Instacart Grocery Basket

Customer Segmentation with Python

Population Flow

Data Consistency Checks

Objective: Ensure data integrity by resolving inconsistencies, missing values, and duplicates.

Process:

  • Fixed mixed type variables: Columns with mixed data types have been standardized to a single type.
  • Missing values: Missing values have been identified and handled appropriately, either by imputing values or removing rows/columns as needed.
  • Duplicate removal: Duplicate records were detected and removed to avoid skewing analysis results.

Outcome: A consistent and accurate dataset, free from anomalies.

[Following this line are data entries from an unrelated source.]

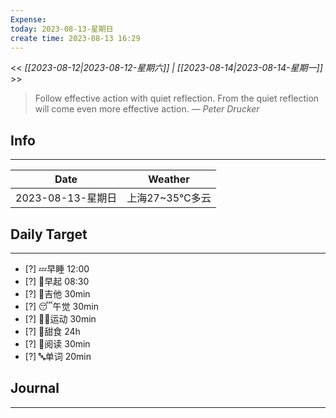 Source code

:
 ```yaml
---
Expense: 
today: 2023-08-13-星期日
create time: 2023-08-13 16:29
---
```


<< *[[2023-08-12|2023-08-12-星期六]] | [[2023-08-14|2023-08-14-星期一]]* >>


> Follow effective action with quiet reflection. From the quiet reflection will come even more effective action.
> — <cite>Peter Drucker</cite>


## Info
***
| Date        | Weather      | 
| ----------- | ------------ |
| 2023-08-13-星期日 |  上海27~35℃多云 |


## Daily Target 
***
- [?] 💤早睡   12:00
- [?] 🌅早起    08:30
- [?] 🎵吉他    30min
- [?] 😴午觉    30min
- [?] 🏃‍♀️运动    30min  
- [?] 🚫甜食    24h
- [?] 📖阅读    30min 
- [?] 🔤单词    20min    


##  Journal
***




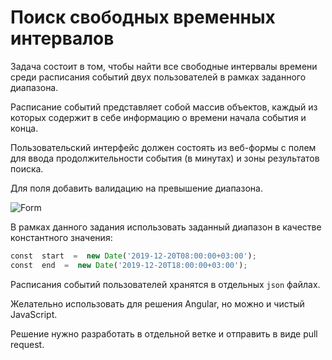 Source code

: # Поиск свободных временных интервалов


Задача состоит в том, чтобы найти все свободные интервалы времени среди расписания событий двух пользователей в рамках заданного диапазона.

Расписание событий представляет собой массив объектов, каждый из которых содержит в себе информацию о времени начала события и конца.

Пользовательский интерфейс должен состоять из веб-формы с полем для ввода продолжительности события (в минутах) и зоны результатов поиска.

Для поля добавить валидацию на превышение диапазона.

![Form](https://res.cloudinary.com/dp0w4hpzi/image/upload/c_scale,w_396/v1576762064/form_eflesi.png)

В рамках данного задания использовать заданный диапазон в качестве константного значения:


```javascript
const  start  =  new Date('2019-12-20T08:00:00+03:00');
const  end  =  new Date('2019-12-20T18:00:00+03:00');
```

Расписания событий пользователей хранятся в отдельных `json` файлах.

Желательно использовать для решения Angular, но можно и чистый JavaScript.

Решение нужно разработать в отдельной ветке и отправить в виде pull request.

Data Wrangling & Subsetting

Objective: Clean and subset data to facilitate meaningful analysis.

Process:

  • Data type adjustment and renaming: Identifier variables have been converted to appropriate data types, such as converting numeric IDs to strings for consistency. Columns have been renamed for clarity based on the data dictionary.
  • Value interpretation: A data dictionary was used to determine the meaning of various values to ensure accurate interpretation.
  • Dataframe creation: New dataframes were created based on specific criteria, such as orders placed in a particular month or by specific customer segments.
  • User activity analysis: Examined variable frequencies to answer questions about user activity, such as most frequently ordered items or peak order times.

Outcome: Cleaned and well-organized data ready for further analysis.

Combining & Exporting Data

Objective: Merge multiple dataframes and prepare the data for further analysis.

Process:

  • Merging dataframes: Different data frames were merged using common keys. Merge flag frequencies were analyzed to ensure successful joins and to identify any mismatches.
  • Data export: The merged dataset was exported as a pickle file for efficient storage and retrieval.

Outcome: A comprehensive dataset ready for analysis, stored in an easily accessible format.

Deriving New Variables

Objective: Create new variables to enhance data analysis.

Process:

  • Conditional logic: New columns have been created using if-statements, custom functions, the loc() function, and for-loops. For example, apart from the ones shown below, a column that shows high-value customers based on their total spend.
  • User activity insights: These new variables provided deeper insight into customer behavior and preferences.

Outcome: Expanded dataset with new insightful variables.

Grouping & Aggregating Data

Objective: Aggregate data and create new flags for detailed analysis.

Process:

  • Flag creation: New columns have been added, such as a loyalty flag for repeat customers.
  • Descriptive statistics: The groupby() function was used to create summary columns (e.g. average order size, total spend per customer).

Outcome: Detailed summary statistics and flags that provide a clearer picture of customer behavior and trends.

Data Visualization

Objective: Visualize data to discover patterns and relationships.

Process:

  • Data preparation: Customer data was imported and merged with the existing dataset.
  • Visualization: Various graphs, such as histograms, bar charts, line graphs, and scatterplots, have been created to visualize different variables and their relationships.

Outcome: Visualizations that highlight key patterns and relationships to help interpret data.

Excel Reporting

Objective: Provide a comprehensive report summarizing the analysis and findings.

Process:

  • Customer profiling: New columns and flags have been created to profile customers, such as identifying high-frequency buyers.
  • Order behavior analysis: The ordering behavior of different customer groups was analyzed to identify trends and preferences.
  • Report creation: A detailed report was created summarizing the methodology, analysis, findings and recommendations. This report included insights such as peak shopping times, popular products, and customer retention trends.

Outcome: A well-documented report for Instacart stakeholders that provides actionable insights and recommendations to improve business strategies.